NOTHING BUT THE BEST

The Rescue Helicopter

The Rescue Helicopter made its first Isle of Man appearance in 1963 when it airlifted Yamaha rider, Tony Godfrey to hospital after a life-threatening accident at Milntown during the 250cc Lightweight Race. Seen every year since, the helicopter has become a crucial part of both the TT and MGP Races – in fact practising nor racing would commence if weather permitted the helicopter to take off. 
The cost of the helicopter for the TT Races is paid for by the IoM Department of Tourism and Leisure with the Manx Grand Prix Supporters paying the required £21,000 for the MGP. One French Aero-Spatiale twin Squirrel vehicle covers practice sessions with two being available during racing.
Drums of fuel are kept at the base-landing site in the field opposite Douglas Police Station on Glencrutchery Road; a forty-gallon drum with an electric pump can be used to do a rotor running refuel in only a few minutes. Carrying a doctor, usually an A&E or anaesthetic consultant, a paramedic and over £20,000 of medical equipment the helicopter can transport two casualties on scoop stretchers, one above the other, on the left hand side of the pilot.
Often based around the circuit – Greeba, Alpine Cottage, the Bungalow – the helicopter, with a top speed of 150mph, is at an incident within five minutes of Airmed alert; on average seven minutes is spent on the ground before heading to Douglas meaning that an injured competitor is receiving hospital treatment within twenty minutes of coming off his or her machine. This time should be reduced even further with the opening of the new Nobles Hospital inside the Course in the Braddan area.
In the Manx Organisation for Motorsport Medical Officers and Paramedics Newsletter, Chief Medical Officer, Doctor David Stevens gives clear indication of the expectations of marshals on the ground with respect to the helicopter. Communication to Race Control must be precise regarding the exact location of the incident and the number of the competitor concerned and the plate colour if it is practice. There should be some indication as to the severity of the injuries especially if the casualty is unconscious. If there is any doubt about the condition of a casualty then Dr Stevens firmly advises a helicopter evacuation, as serious injuries may not always be apparent.

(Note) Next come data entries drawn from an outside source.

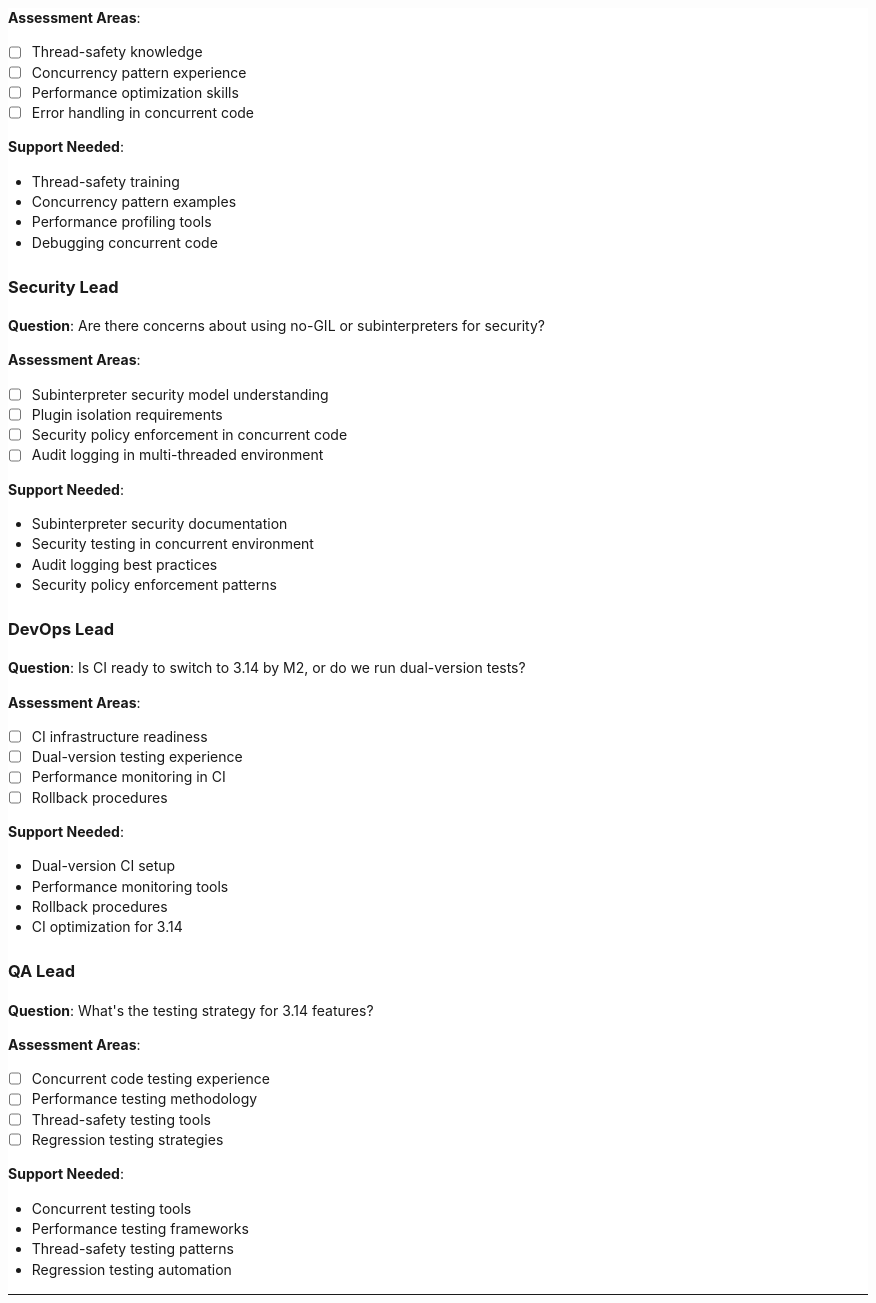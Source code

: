 **Assessment Areas**:
- [ ] Thread-safety knowledge
- [ ] Concurrency pattern experience
- [ ] Performance optimization skills
- [ ] Error handling in concurrent code

**Support Needed**:
- Thread-safety training
- Concurrency pattern examples
- Performance profiling tools
- Debugging concurrent code

### **Security Lead**
**Question**: Are there concerns about using no-GIL or subinterpreters for security?

**Assessment Areas**:
- [ ] Subinterpreter security model understanding
- [ ] Plugin isolation requirements
- [ ] Security policy enforcement in concurrent code
- [ ] Audit logging in multi-threaded environment

**Support Needed**:
- Subinterpreter security documentation
- Security testing in concurrent environment
- Audit logging best practices
- Security policy enforcement patterns

### **DevOps Lead**
**Question**: Is CI ready to switch to 3.14 by M2, or do we run dual-version tests?

**Assessment Areas**:
- [ ] CI infrastructure readiness
- [ ] Dual-version testing experience
- [ ] Performance monitoring in CI
- [ ] Rollback procedures

**Support Needed**:
- Dual-version CI setup
- Performance monitoring tools
- Rollback procedures
- CI optimization for 3.14

### **QA Lead**
**Question**: What's the testing strategy for 3.14 features?

**Assessment Areas**:
- [ ] Concurrent code testing experience
- [ ] Performance testing methodology
- [ ] Thread-safety testing tools
- [ ] Regression testing strategies

**Support Needed**:
- Concurrent testing tools
- Performance testing frameworks
- Thread-safety testing patterns
- Regression testing automation

---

If Airmed is expected at the scene of an incident then a Travelling Marshal, or someone with local knowledge, should find a suitable landing site as close as possible to the casualty. This should be flat, about the size of a tennis court, with no tall vegetation. The helicopter should be watched and listened for and when in visual range be signalled by waving something clearly visible from the middle of the landing site. Arrangements should be made, if the casualty’s condition allows, for his / her transfer to the periphery of the landing site on a scoop stretcher. The casualty will be loaded into the aircraft, still on the scoop, on to the top berth, with any second casualty being put in the lower. The rider’s helmet always accompanies the casualty in the helicopter as the damage it has sustained may give valuable information to the A&E Department on the nature of any head injuries. The crew always supervise the loading of casualties, as they should be the only ones to open and close all doors and catches.
Marshals and spectators should ensure that there are no loose items such as helmets, bags, coats or debris in the region of the landing site, which might be blown onto the Course by the downwash from the helicopter’s rotors, which create a sudden wind of 80mph. The aircraft carries three 10 pound dry powder fire extinguishers not only to provide back up at an incident, but also to provide replacements for those used on the ground, the empty ones being taken away for refilling.
Whilst flying to Nobles Hospital, the crew pass on information about the casualty’s condition to A&E so treatment can commence immediately on arrival.